Un opposant syrien doit quitter le Liban


Les autorités libanaises ont ordonné à un opposant syrien en exil, à qui les Nations unies avaient accordé le statut de réfugié, de quitter le pays d'ici une semaine, a affirmé aujourd'hui à l'AFP cet ancien député.

"Je suis allé aujourd'hui à la Sûreté générale qui m'a remis mon passeport sur lequel était tamponné +Départ+", a indiqué Mamoun Homsi.
"Il y était précisé que mon séjour était prolongé jusqu'au 20 juillet 2010", précise l'ancien député de 55 ans, alors que sa résidence était jusqu'à présent renouvelée chaque six mois.

Il a expliqué que depuis deux mois, il avait senti un changement d'attitude à son égard de la part de la Sûreté générale.
"Je n'ai d'autres choix que de rentrer en Syrie (...) là-bas je serai certainement emprisonné", a-t-il affirmé.

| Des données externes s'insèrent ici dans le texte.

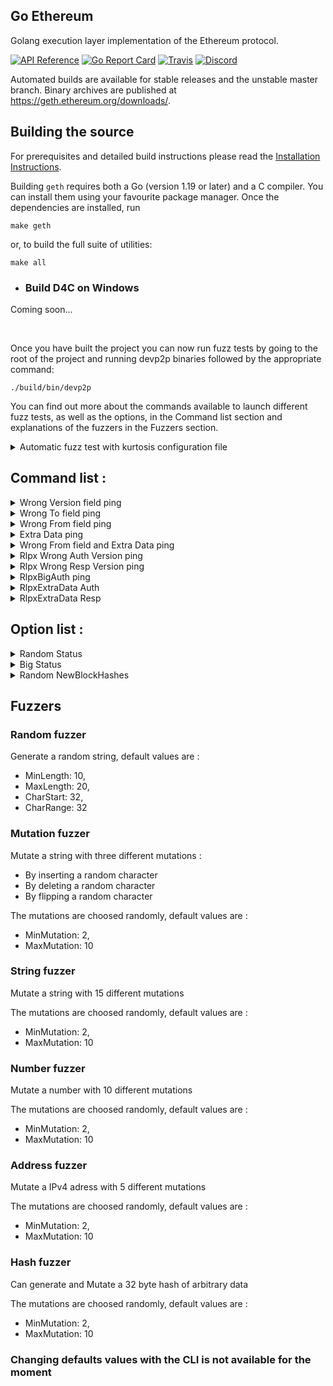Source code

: ## Go Ethereum

Golang execution layer implementation of the Ethereum protocol.

[![API Reference](
https://pkg.go.dev/badge/github.com/ethereum/go-ethereum
)](https://pkg.go.dev/github.com/ethereum/go-ethereum?tab=doc)
[![Go Report Card](https://goreportcard.com/badge/github.com/ethereum/go-ethereum)](https://goreportcard.com/report/github.com/ethereum/go-ethereum)
[![Travis](https://app.travis-ci.com/ethereum/go-ethereum.svg?branch=master)](https://app.travis-ci.com/github/ethereum/go-ethereum)
[![Discord](https://img.shields.io/badge/discord-join%20chat-blue.svg)](https://discord.gg/nthXNEv)

Automated builds are available for stable releases and the unstable master branch. Binary
archives are published at https://geth.ethereum.org/downloads/.

## Building the source

For prerequisites and detailed build instructions please read the [Installation Instructions](https://geth.ethereum.org/docs/getting-started/installing-geth).

Building `geth` requires both a Go (version 1.19 or later) and a C compiler. You can install
them using your favourite package manager. Once the dependencies are installed, run

```shell
make geth
```

or, to build the full suite of utilities:

```
make all
```

- ### Build D4C on Windows

Coming soon...

</br>

Once you have built the project you can now run fuzz tests by going to the root of the project and running devp2p binaries followed by the appropriate command:


```
./build/bin/devp2p 
```

You can find out more about the commands available to launch different fuzz tests, as well as the options, in the Command list section and explanations of the fuzzers in the Fuzzers section. 

</details> 
  

<details>
  <summary> Automatic fuzz test with kurtosis configuration file</summary>
  
</br>

If you don't already have GO installed, go to [GO website](https://go.dev/doc/install) and follow the installation instructions.


- ### Build D4C on Linux and Mac

Start by cloning the repo and go to the root of the project and run the command :

```
make all
```

then build the docker image with the command :
```
docker build . -t d4c:local

```

- ### Build D4C on Windows

Coming soon...

</br>

Once you have built the docker image you can now run fuzz tests by   specify the d4c image in the config and adding environment variables with the value "on" to the kurtosis config file like :
```
"el_client_image": "d4c:local"
"el_extra_env_vars": {
                "OPTION_NAME": "on",
            },
```

You can find out more about the environment variables available to launch different fuzz tests, in the Options list section and explanations of the fuzzers in the Fuzzers section. 

</details> 



## Command list :


<details>
  <summary>Wrong Version field ping</summary>
  </br>
  - Usage : Sends ping to a node with a wrong version field
  
  ```
  ./build/bin/devp2p discv4 wrong-version-ping <node> <fuzzer-name> <run> <string-to-mutate>
  ```
  Args information :
  
  - node : enode adress of the node you want to ping
  - fuzzer-name : name of the fuzzer you want to use
  - run : indicate the number of fuzz test you want to run
  - string-to-mutate : required if you want to use the mutation-fuzzer, enter the string that you want to mutate.
  
  Available fuzzers :
  - random-fuzzer
  - mutation-fuzzer
  - string-fuzzer
  
</details>

<details>
  <summary>Wrong To field ping</summary>
  </br>
  - Usage : Sends ping to a node with a wrong To field
  
  ```
  ./build/bin/devp2p discv4 wrong-to-ping <node> <fuzzer-name> <run> <string-to-mutate>
  ```
  Args information :
  
  - node : enode adress of the node you want to ping
  - fuzzer-name : name of the fuzzer you want to use
  - run : indicate the number of fuzz test you want to run
  - string-to-mutate : required if you want to use the mutation-fuzzer, enter the string that you want to mutate.
  
  Available fuzzers :
  - random-fuzzer
  - mutation-fuzzer
  - string-fuzzer
</details>


<details>
  <summary>Wrong From field ping</summary>
  </br>
  - Usage : Sends ping to a node with a wrong From field
  
  ```
  ./build/bin/devp2p discv4 wrong-from-ping <node> <fuzzer-name> <run> <string-to-mutate>
  ```
  Args information :
  
  - node : enode adress of the node you want to ping
  - fuzzer-name : name of the fuzzer you want to use
  - run : indicate the number of fuzz test you want to run
  - string-to-mutate : required if you want to use the mutation-fuzzer, enter the string that you want to mutate.
  
  Available fuzzers :
  - random-fuzzer
  - mutation-fuzzer
  - string-fuzzer
</details>

<details>
  <summary>Extra Data ping</summary>
  </br>
  - Usage : Sends ping to a node with fuzzed extra data
  
  ```
  ./build/bin/devp2p discv4 extra-data-ping <node> <fuzzer-name> <run> <string-to-mutate>
  ```
  Args information :
  
  - node : enode adress of the node you want to ping
  - fuzzer-name : name of the fuzzer you want to use
  - run : indicate the number of fuzz test you want to run
  - string-to-mutate : required if you want to use the mutation-fuzzer, enter the string that you want to mutate.
  
  Available fuzzers :
  - random-fuzzer
  - mutation-fuzzer
  - string-fuzzer
  
  Notes :
  - The command send two extra data fields by default, the choice of the number of additional fields will be added soon.
</details>

<details>
  <summary>Wrong From field and Extra Data ping</summary>
  </br>
  - Usage : Sends ping to a node with fuzzed extra data and a wrong From field
  
  ```
  ./build/bin/devp2p discv4 wrong-from-extra-data-ping <node> <fuzzer-name> <run> <string-to-mutate>
  ```
  Args information :
  
  - node : enode adress of the node you want to ping
  - fuzzer-name : name of the fuzzer you want to use
  - run : indicate the number of fuzz test you want to run
  - string-to-mutate : required if you want to use the mutation-fuzzer, enter the string that you want to mutate.
  
  Available fuzzers :
  - random-fuzzer
  - mutation-fuzzer
  - string-fuzzer
  
  Notes :
  - The command send two extra data fields by default, the choice of the number of additional fields will be added soon.
</details>

<details>
  <summary>Rlpx Wrong Auth Version ping</summary>
  </br>
  - Usage : Sends a rlpx ping to a node with a auth wrong version field
  
  ```
  ./build/bin/devp2p rlpx wrong-version-ping <node> <fuzzer-name> <run> <string-to-mutate>
  ```
  Args information :
  
  - node : enode adress of the node you want to ping
  - fuzzer-name : name of the fuzzer you want to use
  - run : indicate the number of fuzz test you want to run
  - string-to-mutate : required if you want to use the mutation-fuzzer, enter the string that you want to mutate.
  
  Available fuzzers :
  - random-fuzzer
  - mutation-fuzzer
  - string-fuzzer
  
</details>

<details>
  <summary>Rlpx Wrong Resp Version ping</summary>
  </br>
  - Usage : Sends a rlpx ping to a node with a resp wrong version field
  
  ```
  ./build/bin/devp2p rlpx wrong-resp-version-ping <node> <fuzzer-name> <run> <string-to-mutate>
  ```
  Args information :
  
  - node : enode adress of the node you want to ping
  - fuzzer-name : name of the fuzzer you want to use
  - run : indicate the number of fuzz test you want to run
  - string-to-mutate : required if you want to use the mutation-fuzzer, enter the string that you want to mutate.
  
  Available fuzzers :
  - random-fuzzer
  - mutation-fuzzer
  - string-fuzzer
  
</details>

<details>
  <summary>RlpxBigAuth ping</summary>
  </br>
  - Usage : ping node with a big auth version
  
  ```
  ./build/bin/devp2p rlpx big-auth-ping <node> <fuzzer-name> <run> <string-to-mutate>
  ```
  Args information :
  
  - node : enode adress of the node you want to ping
  - fuzzer-name : name of the fuzzer you want to use
  - run : indicate the number of fuzz test you want to run
  - string-to-mutate : required if you want to use the mutation-fuzzer, enter the string that you want to mutate.
  
  Available fuzzers :
  - random-fuzzer
  - mutation-fuzzer
  - string-fuzzer
  
</details>

<details>
  <summary>RlpxExtraData Auth</summary>
  </br>
  - Usage : ping node with extra data in auth-body
  
  ```
  ./build/bin/devp2p rlpx extra-data-ping <node> <fuzzer-name> <run> <string-to-mutate>
  ```
  Args information :
  
  - node : enode adress of the node you want to ping
  - fuzzer-name : name of the fuzzer you want to use
  - run : indicate the number of fuzz test you want to run
  - string-to-mutate : required if you want to use the mutation-fuzzer, enter the string that you want to mutate.
  
  Available fuzzers :
  - random-fuzzer
  - mutation-fuzzer
  - string-fuzzer
  
</details>

<details>
  <summary>RlpxExtraData Resp</summary>
  </br>
  - Usage : ping node with extra data in ack-body
  
  ```
  ./build/bin/devp2p rlpx extra-data-resp-ping <node> <fuzzer-name> <run> <string-to-mutate>
  ```
  Args information :
  
  - node : enode adress of the node you want to ping
  - fuzzer-name : name of the fuzzer you want to use
  - run : indicate the number of fuzz test you want to run
  - string-to-mutate : required if you want to use the mutation-fuzzer, enter the string that you want to mutate.
  
  Available fuzzers :
  - random-fuzzer
  - mutation-fuzzer
  - string-fuzzer
  
</details>


## Option list :
<details>
  <summary>Random Status</summary>
  </br>
  - Usage : Sends a eth wire protocol Status message (0x00) with fuzzed data
  
  ```
  "FUZZING_STATUS": "on"
  ```
</details>

<details>
  <summary>Big Status</summary>
  </br>
  - Usage : Sends a eth wire protocol Status message (0x00) with additional data and extra fields
  
  ```
  "BIG_STATUS": "on"
  ```
  
  Notes :

The fuzzer send two extra data fields by default, the choice of the number of additional fields will be added soon.
</details>

<details>
  <summary>Random NewBlockHashes</summary>
  </br>
  - Usage : Sends a eth wire protocol NewBlockHashes (0x01) with random and fuzzed hashes and random numbers
  
  ```
  "FUZZING_NEWBLOCKHASHES": "on"
  ```
  
  Notes :

The fuzzer send 10 hashes by default, the choice of the number of hashes will be added soon.
</details>

## Fuzzers


### Random fuzzer 
Generate a random string, default values are :
  - MinLength: 10,
  - MaxLength: 20,
  - CharStart: 32,
  - CharRange: 32

### Mutation fuzzer
Mutate a string with three different mutations :

- By inserting a random character
- By deleting a random character
- By flipping a random character

The mutations are choosed randomly, default values are :

- MinMutation: 2,
- MaxMutation: 10

### String fuzzer
Mutate a string with 15 different mutations

The mutations are choosed randomly, default values are :

- MinMutation: 2,
- MaxMutation: 10

### Number fuzzer
Mutate a number with 10 different mutations

The mutations are choosed randomly, default values are :

- MinMutation: 2,
- MaxMutation: 10

### Address fuzzer
Mutate a IPv4 adress with 5 different mutations

The mutations are choosed randomly, default values are :

- MinMutation: 2,
- MaxMutation: 10

### Hash fuzzer
Can generate and Mutate a 32 byte hash of arbitrary data

The mutations are choosed randomly, default values are :

- MinMutation: 2,
- MaxMutation: 10

### Changing defaults values with the CLI is not available for the moment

Mamoun Homsi a participé aux côtés d'autres opposants au "Printemps de Damas", la brève période de liberté d'expression qui avait accompagné l'arrivée du président Bachar al-Assad au pouvoir il y a 10 ans.
Il avait été arrêté en 2001 et emprisonné pendant cinq ans pour avoir tenté de "changer la constitution par des voies illégales".
Relâché en 2006, il vivait depuis au Liban avec sa femme et ses deux enfants.
"Je ne vois d'autre raison pour mon expulsion que le récent rapprochement entre le Liban et la Syrie", a-t-il encore dit, en référence à la normalisation des relations entre les deux voisins après des années de tension.

Le 26 mai dernier, le Haut Commissariat pour les réfugiés (HCR) lui a octroyé le statut de réfugié.
Contacté par l'AFP, le représentant adjoint du HCR au Liban, Jean-Paul Cavaliéri, a affirmé que son bureau "suivait le dossier" mais ne pouvait faire des commentaires "sur des cas individuels".
La Sûreté générale était injoignable.